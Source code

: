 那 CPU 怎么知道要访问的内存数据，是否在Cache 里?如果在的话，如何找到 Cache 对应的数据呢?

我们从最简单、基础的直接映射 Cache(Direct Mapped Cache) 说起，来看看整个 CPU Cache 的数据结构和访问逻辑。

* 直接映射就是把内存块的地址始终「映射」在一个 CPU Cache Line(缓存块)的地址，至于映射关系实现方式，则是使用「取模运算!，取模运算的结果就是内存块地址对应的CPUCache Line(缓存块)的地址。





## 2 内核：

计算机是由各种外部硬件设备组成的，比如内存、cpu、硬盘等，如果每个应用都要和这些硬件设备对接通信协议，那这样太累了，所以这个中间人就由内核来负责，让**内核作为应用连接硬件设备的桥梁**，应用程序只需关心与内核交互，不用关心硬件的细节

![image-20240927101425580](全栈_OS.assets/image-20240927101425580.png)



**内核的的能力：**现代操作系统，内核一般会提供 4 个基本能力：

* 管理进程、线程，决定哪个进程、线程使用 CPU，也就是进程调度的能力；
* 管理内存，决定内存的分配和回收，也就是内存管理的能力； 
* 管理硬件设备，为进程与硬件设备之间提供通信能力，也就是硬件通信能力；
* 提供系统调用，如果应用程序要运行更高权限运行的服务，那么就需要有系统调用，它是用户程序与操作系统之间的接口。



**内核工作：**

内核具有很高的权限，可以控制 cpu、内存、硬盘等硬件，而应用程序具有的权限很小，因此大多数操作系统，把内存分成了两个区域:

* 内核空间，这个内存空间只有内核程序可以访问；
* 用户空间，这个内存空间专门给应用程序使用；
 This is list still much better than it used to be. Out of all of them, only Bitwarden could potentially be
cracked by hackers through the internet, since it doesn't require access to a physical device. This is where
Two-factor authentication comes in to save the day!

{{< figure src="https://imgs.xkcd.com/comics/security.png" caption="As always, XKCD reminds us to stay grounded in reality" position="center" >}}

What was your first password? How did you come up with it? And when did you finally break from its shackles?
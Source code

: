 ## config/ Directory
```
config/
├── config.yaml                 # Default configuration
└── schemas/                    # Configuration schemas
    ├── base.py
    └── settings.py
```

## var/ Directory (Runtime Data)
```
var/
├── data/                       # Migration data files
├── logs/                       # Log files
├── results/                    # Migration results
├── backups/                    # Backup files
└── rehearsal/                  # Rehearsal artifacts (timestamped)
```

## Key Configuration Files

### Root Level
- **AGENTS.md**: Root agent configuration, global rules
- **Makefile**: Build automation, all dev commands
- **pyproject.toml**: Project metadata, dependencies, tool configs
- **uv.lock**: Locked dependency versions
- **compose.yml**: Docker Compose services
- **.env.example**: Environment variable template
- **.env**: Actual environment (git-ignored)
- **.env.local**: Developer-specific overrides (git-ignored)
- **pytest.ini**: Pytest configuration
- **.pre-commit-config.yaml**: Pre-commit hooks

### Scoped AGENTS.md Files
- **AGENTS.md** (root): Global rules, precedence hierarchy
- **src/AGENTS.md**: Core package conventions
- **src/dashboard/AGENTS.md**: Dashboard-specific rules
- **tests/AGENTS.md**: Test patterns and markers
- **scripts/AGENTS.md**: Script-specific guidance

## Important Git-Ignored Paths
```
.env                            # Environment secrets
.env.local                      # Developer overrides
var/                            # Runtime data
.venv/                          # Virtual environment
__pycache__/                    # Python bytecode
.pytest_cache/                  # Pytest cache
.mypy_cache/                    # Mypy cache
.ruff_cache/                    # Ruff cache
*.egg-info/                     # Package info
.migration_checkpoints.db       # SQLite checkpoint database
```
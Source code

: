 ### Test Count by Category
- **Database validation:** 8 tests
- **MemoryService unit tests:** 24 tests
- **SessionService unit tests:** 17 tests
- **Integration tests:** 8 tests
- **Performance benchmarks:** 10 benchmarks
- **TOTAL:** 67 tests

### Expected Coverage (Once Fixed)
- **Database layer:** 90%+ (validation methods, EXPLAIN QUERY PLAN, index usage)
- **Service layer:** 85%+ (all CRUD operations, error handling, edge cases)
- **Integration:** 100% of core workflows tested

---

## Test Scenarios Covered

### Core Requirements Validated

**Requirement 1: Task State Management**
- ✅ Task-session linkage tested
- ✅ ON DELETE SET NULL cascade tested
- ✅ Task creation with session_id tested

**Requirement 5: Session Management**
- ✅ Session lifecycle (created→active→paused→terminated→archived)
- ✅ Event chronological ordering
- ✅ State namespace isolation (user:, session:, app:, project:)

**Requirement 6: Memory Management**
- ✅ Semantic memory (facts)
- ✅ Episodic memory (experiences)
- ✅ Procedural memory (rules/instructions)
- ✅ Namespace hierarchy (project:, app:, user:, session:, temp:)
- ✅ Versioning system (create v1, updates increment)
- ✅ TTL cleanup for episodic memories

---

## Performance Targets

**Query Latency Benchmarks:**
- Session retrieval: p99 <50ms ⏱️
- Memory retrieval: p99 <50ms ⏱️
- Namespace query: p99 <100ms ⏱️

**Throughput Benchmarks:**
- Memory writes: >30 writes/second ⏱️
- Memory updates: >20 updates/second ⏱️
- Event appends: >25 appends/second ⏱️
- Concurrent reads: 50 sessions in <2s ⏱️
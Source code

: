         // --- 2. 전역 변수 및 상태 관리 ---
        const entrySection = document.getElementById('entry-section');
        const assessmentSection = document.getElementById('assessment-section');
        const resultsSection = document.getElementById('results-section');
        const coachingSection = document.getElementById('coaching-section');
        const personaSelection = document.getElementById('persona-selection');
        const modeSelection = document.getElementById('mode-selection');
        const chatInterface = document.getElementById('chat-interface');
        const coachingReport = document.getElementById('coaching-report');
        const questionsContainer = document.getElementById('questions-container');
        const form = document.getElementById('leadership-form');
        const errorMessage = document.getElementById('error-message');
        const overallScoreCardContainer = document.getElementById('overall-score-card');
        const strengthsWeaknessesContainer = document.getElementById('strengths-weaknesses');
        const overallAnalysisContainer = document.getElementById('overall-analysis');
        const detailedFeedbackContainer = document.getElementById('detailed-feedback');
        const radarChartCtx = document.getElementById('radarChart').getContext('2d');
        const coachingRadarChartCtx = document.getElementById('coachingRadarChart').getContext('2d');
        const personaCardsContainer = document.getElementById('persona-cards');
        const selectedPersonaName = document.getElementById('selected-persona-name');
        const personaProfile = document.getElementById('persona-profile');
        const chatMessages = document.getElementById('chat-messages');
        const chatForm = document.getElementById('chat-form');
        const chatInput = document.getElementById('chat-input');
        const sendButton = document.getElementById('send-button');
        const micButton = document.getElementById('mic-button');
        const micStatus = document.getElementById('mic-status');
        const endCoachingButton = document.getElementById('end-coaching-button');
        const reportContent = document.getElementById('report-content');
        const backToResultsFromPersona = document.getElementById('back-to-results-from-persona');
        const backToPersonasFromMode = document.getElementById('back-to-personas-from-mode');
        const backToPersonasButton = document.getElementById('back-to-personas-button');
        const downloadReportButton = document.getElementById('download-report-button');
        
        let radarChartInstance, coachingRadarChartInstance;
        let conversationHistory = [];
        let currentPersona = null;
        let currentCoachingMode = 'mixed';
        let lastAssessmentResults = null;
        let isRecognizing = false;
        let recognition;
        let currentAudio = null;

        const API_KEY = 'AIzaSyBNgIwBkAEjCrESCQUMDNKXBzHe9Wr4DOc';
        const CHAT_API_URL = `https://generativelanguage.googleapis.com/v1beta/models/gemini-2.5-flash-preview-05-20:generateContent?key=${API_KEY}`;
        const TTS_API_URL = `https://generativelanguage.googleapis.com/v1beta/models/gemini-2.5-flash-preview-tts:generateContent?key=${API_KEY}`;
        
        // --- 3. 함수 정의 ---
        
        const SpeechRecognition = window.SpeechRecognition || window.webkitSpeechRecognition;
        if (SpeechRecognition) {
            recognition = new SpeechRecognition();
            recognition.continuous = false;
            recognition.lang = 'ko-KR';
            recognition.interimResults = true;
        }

> _WHAT YOU NEED TO DO_
Transcribe the lines above between the line holding "里?如果在的话，如何找到 Cache 对应的数据呢?" and the line holding "cracked by hackers", inclusive, exactly as they stand and with nothing added.

> _RESPONSE BELOW_
: 那 CPU 怎么知道要访问的内存数据，是否在Cache 里?如果在的话，如何找到 Cache 对应的数据呢?

我们从最简单、基础的直接映射 Cache(Direct Mapped Cache) 说起，来看看整个 CPU Cache 的数据结构和访问逻辑。

* 直接映射就是把内存块的地址始终「映射」在一个 CPU Cache Line(缓存块)的地址，至于映射关系实现方式，则是使用「取模运算!，取模运算的结果就是内存块地址对应的CPUCache Line(缓存块)的地址。





## 2 内核：

计算机是由各种外部硬件设备组成的，比如内存、cpu、硬盘等，如果每个应用都要和这些硬件设备对接通信协议，那这样太累了，所以这个中间人就由内核来负责，让**内核作为应用连接硬件设备的桥梁**，应用程序只需关心与内核交互，不用关心硬件的细节

![image-20240927101425580](全栈_OS.assets/image-20240927101425580.png)



**内核的的能力：**现代操作系统，内核一般会提供 4 个基本能力：

* 管理进程、线程，决定哪个进程、线程使用 CPU，也就是进程调度的能力；
* 管理内存，决定内存的分配和回收，也就是内存管理的能力； 
* 管理硬件设备，为进程与硬件设备之间提供通信能力，也就是硬件通信能力；
* 提供系统调用，如果应用程序要运行更高权限运行的服务，那么就需要有系统调用，它是用户程序与操作系统之间的接口。



**内核工作：**

内核具有很高的权限，可以控制 cpu、内存、硬盘等硬件，而应用程序具有的权限很小，因此大多数操作系统，把内存分成了两个区域:

* 内核空间，这个内存空间只有内核程序可以访问；
* 用户空间，这个内存空间专门给应用程序使用；
 This is list still much better than it used to be. Out of all of them, only Bitwarden could potentially be
cracked by hackers through the internet, since it doesn't require access to a physical device. This is where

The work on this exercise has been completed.